►

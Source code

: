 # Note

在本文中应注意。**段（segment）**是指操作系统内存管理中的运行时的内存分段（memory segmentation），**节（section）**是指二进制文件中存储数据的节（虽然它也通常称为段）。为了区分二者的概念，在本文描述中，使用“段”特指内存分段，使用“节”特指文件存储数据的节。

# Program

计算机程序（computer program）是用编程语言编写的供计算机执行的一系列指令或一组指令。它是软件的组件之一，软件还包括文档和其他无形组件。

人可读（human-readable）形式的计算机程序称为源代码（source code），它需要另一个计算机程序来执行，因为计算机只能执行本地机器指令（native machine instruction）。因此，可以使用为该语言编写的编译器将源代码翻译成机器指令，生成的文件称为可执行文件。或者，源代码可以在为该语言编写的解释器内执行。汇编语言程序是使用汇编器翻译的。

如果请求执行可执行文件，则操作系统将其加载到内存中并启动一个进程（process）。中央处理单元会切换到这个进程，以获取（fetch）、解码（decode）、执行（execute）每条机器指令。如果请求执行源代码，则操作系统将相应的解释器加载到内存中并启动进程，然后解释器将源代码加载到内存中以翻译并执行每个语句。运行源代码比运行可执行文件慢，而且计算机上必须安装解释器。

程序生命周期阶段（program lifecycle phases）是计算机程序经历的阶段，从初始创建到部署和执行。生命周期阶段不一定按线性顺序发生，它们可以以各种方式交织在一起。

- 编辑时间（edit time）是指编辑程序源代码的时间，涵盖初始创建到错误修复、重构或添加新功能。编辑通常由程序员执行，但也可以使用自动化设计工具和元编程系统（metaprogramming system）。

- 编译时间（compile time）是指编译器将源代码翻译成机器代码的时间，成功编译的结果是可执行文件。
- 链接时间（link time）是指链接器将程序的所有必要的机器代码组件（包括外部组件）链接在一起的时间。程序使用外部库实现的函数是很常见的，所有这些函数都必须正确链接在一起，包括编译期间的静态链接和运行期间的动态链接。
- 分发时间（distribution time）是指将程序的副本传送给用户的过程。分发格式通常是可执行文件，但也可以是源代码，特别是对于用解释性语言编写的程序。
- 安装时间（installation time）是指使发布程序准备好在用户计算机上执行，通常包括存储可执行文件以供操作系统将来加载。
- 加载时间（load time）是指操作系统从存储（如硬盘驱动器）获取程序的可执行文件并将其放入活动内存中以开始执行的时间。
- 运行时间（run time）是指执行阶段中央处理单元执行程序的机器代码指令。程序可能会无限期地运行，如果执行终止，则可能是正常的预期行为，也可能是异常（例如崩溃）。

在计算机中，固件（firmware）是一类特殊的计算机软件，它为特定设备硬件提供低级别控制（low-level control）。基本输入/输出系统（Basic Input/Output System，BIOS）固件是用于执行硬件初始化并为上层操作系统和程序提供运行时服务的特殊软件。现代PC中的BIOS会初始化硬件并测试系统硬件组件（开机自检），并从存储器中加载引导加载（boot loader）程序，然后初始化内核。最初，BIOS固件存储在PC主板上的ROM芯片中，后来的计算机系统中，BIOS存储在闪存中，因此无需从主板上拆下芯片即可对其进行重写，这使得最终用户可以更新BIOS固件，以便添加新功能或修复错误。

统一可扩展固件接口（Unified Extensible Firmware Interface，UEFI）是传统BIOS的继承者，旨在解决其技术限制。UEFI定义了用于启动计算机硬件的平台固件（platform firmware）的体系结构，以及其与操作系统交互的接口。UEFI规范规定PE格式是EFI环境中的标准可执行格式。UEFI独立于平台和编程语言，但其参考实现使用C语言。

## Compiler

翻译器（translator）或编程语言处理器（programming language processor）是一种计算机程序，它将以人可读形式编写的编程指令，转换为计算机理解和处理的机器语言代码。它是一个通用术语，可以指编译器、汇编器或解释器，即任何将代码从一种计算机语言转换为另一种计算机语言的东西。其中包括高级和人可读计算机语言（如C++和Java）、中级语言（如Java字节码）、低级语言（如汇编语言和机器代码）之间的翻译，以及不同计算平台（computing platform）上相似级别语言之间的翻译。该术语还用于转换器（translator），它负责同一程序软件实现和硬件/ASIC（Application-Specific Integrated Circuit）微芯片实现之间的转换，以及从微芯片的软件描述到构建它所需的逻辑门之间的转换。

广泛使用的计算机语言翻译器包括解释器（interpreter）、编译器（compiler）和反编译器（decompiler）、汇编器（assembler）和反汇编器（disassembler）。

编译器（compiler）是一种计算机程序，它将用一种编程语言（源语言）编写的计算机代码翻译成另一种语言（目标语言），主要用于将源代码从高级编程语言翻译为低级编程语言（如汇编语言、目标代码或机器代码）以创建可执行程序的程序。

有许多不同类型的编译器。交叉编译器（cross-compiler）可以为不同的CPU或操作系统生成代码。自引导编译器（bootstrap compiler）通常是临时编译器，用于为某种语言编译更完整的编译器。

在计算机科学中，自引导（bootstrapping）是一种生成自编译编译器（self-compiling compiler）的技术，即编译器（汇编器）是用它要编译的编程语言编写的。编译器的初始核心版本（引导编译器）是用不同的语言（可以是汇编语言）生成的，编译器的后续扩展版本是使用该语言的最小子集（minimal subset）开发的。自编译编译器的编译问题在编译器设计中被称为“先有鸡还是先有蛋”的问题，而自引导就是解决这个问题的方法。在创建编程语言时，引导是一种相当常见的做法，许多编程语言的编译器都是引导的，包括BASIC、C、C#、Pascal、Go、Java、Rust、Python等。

◄

Problem to work on: Everything starting at the line containing "- 编译时间（compile time）是指编译器将源代码翻译成机器代码的时间，成功编译的结果是可执行文件。" and ending at the line containing "## Compiler" in the records above should be repeated exactly, and only that.

Exercise solution:
- 编译时间（compile time）是指编译器将源代码翻译成机器代码的时间，成功编译的结果是可执行文件。
- 链接时间（link time）是指链接器将程序的所有必要的机器代码组件（包括外部组件）链接在一起的时间。程序使用外部库实现的函数是很常见的，所有这些函数都必须正确链接在一起，包括编译期间的静态链接和运行期间的动态链接。
- 分发时间（distribution time）是指将程序的副本传送给用户的过程。分发格式通常是可执行文件，但也可以是源代码，特别是对于用解释性语言编写的程序。
- 安装时间（installation time）是指使发布程序准备好在用户计算机上执行，通常包括存储可执行文件以供操作系统将来加载。
- 加载时间（load time）是指操作系统从存储（如硬盘驱动器）获取程序的可执行文件并将其放入活动内存中以开始执行的时间。
- 运行时间（run time）是指执行阶段中央处理单元执行程序的机器代码指令。程序可能会无限期地运行，如果执行终止，则可能是正常的预期行为，也可能是异常（例如崩溃）。

在计算机中，固件（firmware）是一类特殊的计算机软件，它为特定设备硬件提供低级别控制（low-level control）。基本输入/输出系统（Basic Input/Output System，BIOS）固件是用于执行硬件初始化并为上层操作系统和程序提供运行时服务的特殊软件。现代PC中的BIOS会初始化硬件并测试系统硬件组件（开机自检），并从存储器中加载引导加载（boot loader）程序，然后初始化内核。最初，BIOS固件存储在PC主板上的ROM芯片中，后来的计算机系统中，BIOS存储在闪存中，因此无需从主板上拆下芯片即可对其进行重写，这使得最终用户可以更新BIOS固件，以便添加新功能或修复错误。

统一可扩展固件接口（Unified Extensible Firmware Interface，UEFI）是传统BIOS的继承者，旨在解决其技术限制。UEFI定义了用于启动计算机硬件的平台固件（platform firmware）的体系结构，以及其与操作系统交互的接口。UEFI规范规定PE格式是EFI环境中的标准可执行格式。UEFI独立于平台和编程语言，但其参考实现使用C语言。

## Compiler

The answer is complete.